O conceito de "dataísmo" introduzido por Harari torna-se aqui relevante. Esta nova religião secular, como ele lhe chama, posiciona o fluxo de dados como a essência de todas as formas de vida e de atividade económica. As empresas de subscrição, longe de serem meras prestadoras de serviços, tornam-se intermediárias neste fluxo, obtendo informação crítica que podem rentabilizar ou utilizar para consolidar o seu domínio do mercado.
O modelo também levanta questões éticas: como fica a privacidade do utilizador? Enquanto os consumidores desfrutam da conveniência do acesso ilimitado, as informações que cedemos em troca estão nas mãos de grandes corporações cuja transparência é muitas vezes questionável. Na Argentina, onde a digitalização está a avançar rapidamente, as empresas locais estão a começar a replicar estas práticas. Plataformas nacionais de streaming, aplicativos de entrega e serviços de armazenamento em nuvem já operam com o mesmo princípio: fidelidade baseada em assinatura, sustentada pela coleta de dados.
No entanto, este modelo também transforma a nossa experiência subjectiva, um tema abordado pelo filósofo sul-coreano Byung-Chul Han em The Agony of Eros, publicado em 2012. Han, professor na Universidade de Artes de Berlim e um reconhecido crítico do capitalismo contemporâneo, explora neste ensaio a forma como a lógica neoliberal e tecnológica corrói a nossa capacidade de desejar. Segundo Han, numa sociedade regida pelo consumo instantâneo e pelo acesso ilimitado, o desejo profundo, que requer tempo e mistério, é relegado para segundo plano. No modelo de subscrição, em que tudo está à distância de um clique, o ato de esperar ou ansiar perde o seu valor.
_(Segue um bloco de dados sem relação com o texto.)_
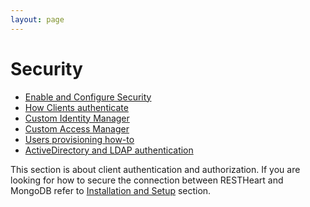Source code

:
 ```yaml
---
layout: page
---
```


# Security

-   [Enable and Configure Security](/docs3/Enable_and_Configure_Security)
-   [How Clients authenticate](/docs3/How_Clients_authenticate)
-   [Custom Identity Manager](/docs3/Custom_Identity_Manager)
-   [Custom Access Manager](/docs3/Custom_Access_Manager)
-   [Users provisioning how-to](/docs3/Users_provisioning_how-to)
-   [ActiveDirectory and LDAP
    authentication](/docs3/ActiveDirectory_and_LDAP_authentication)

This section is about client authentication and authorization. If you
are looking for how to secure the connection between RESTHeart and
MongoDB refer to [Installation and Setup](/docs3/Installation_and_Setup)
section.

 

 

 

 

 

 

 

 

 

 

 
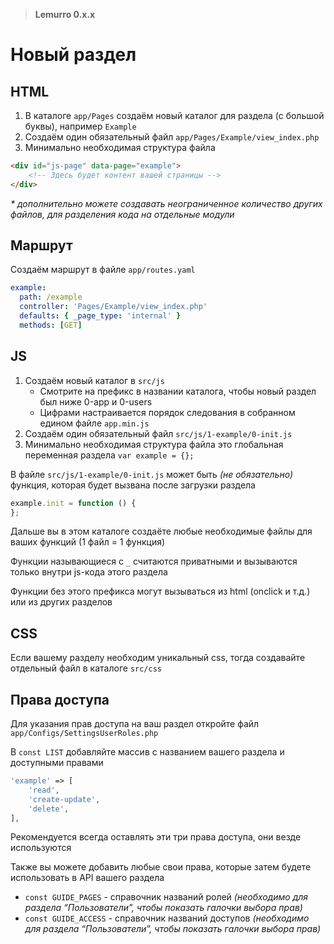 > **Lemurro 0.x.x**

# Новый раздел

## HTML
1. В каталоге `app/Pages` создаём новый каталог для раздела (с большой буквы), например `Example`
2. Создаём один обязательный файл `app/Pages/Example/view_index.php`
3. Минимально необходимая структура файла
 ```html
 <div id="js-page" data-page="example">
     <!-- Здесь будет контент вашей страницы -->
 </div>
 ```

*\* дополнительно можете создавать неограниченное количество других файлов, для разделения кода на отдельные модули*

## Маршрут
Создаём маршрут в файле `app/routes.yaml`
```yaml
example:
  path: /example
  controller: 'Pages/Example/view_index.php'
  defaults: { _page_type: 'internal' }
  methods: [GET]
```

## JS
1. Создаём новый каталог в `src/js`
   - Cмотрите на префикс в названии каталога, чтобы новый раздел был ниже 0-app и 0-users
   - Цифрами настраивается порядок следования в собранном едином файле `app.min.js`
2. Создаём один обязательный файл `src/js/1-example/0-init.js`
3. Минимально необходимая структура файла это глобальная переменная раздела `var example = {};`

В файле `src/js/1-example/0-init.js` может быть *(не обязательно)* функция, которая будет вызвана после загрузки раздела
```javascript
example.init = function () {
};
```

Дальше вы в этом каталоге создаёте любые необходимые файлы для ваших функций (1 файл = 1 функция)

Функции называющиеся с `_` считаются приватными и вызываются только внутри js-кода этого раздела

Функции без этого префикса могут вызываться из html (onclick и т.д.) или из других разделов

## CSS
Если вашему разделу необходим уникальный css, тогда создавайте отдельный файл в каталоге `src/css`

## Права доступа
Для указания прав доступа на ваш раздел откройте файл `app/Configs/SettingsUserRoles.php`

В `const LIST` добавляйте массив с названием вашего раздела и доступными правами
```php
'example' => [
    'read',
    'create-update',
    'delete',
],
```

Рекомендуется всегда оставлять эти три права доступа, они везде используются

Также вы можете добавить любые свои права, которые затем будете использовать в API вашего раздела

- `const GUIDE_PAGES` - справочник названий ролей *(необходимо для раздела “Пользователи”, чтобы показать галочки выбора прав)*
- `const GUIDE_ACCESS` - справочник названий доступов *(необходимо для раздела “Пользователи”, чтобы показать галочки выбора прав)*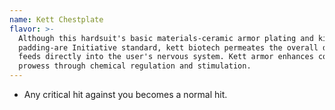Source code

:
 ```yaml
---
name: Kett Chestplate
flavor: >-
  Although this hardsuit's basic materials-ceramic armor plating and kinetic
  padding-are Initiative standard, kett biotech permeates the overall design and
  feeds directly into the user's nervous system. Kett armor enhances combat
  prowess through chemical regulation and stimulation.
---
```

- Any critical hit against you becomes a normal hit.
Han escreveu A Agonia de Eros como um aviso contra um mundo onde as relações humanas e a nossa subjetividade são colonizadas pela dinâmica do mercado. Neste contexto, as assinaturas não são apenas um mecanismo económico, mas também uma ferramenta de controlo emocional e psicológico. O consumo contínuo elimina o espaço para a reflexão, transformando-nos em utilizadores permanentemente ocupados, mas desligados do desejo genuíno.
A questão central é: o que é que esta transição implica para a nossa subjetividade? Por um lado, como defende Harari, estamos perante um sistema em que o fluxo de dados define o poder e as relações económicas. Por outro lado, como alerta Han, este modelo ameaça esvaziar a nossa capacidade de desejar, criando uma sociedade cada vez mais superficial e homogénea.
Em última análise, o modelo de subscrição representa muito mais do que uma mudança na forma como consumimos. É um fenómeno que redefine as relações económicas, políticas e afectivas, traçando o rumo de uma humanidade presa entre a sedução do acesso ilimitado e a perda da sua autonomia. Estaremos preparados para enfrentar as consequências desta mudança? A questão permanece em aberto.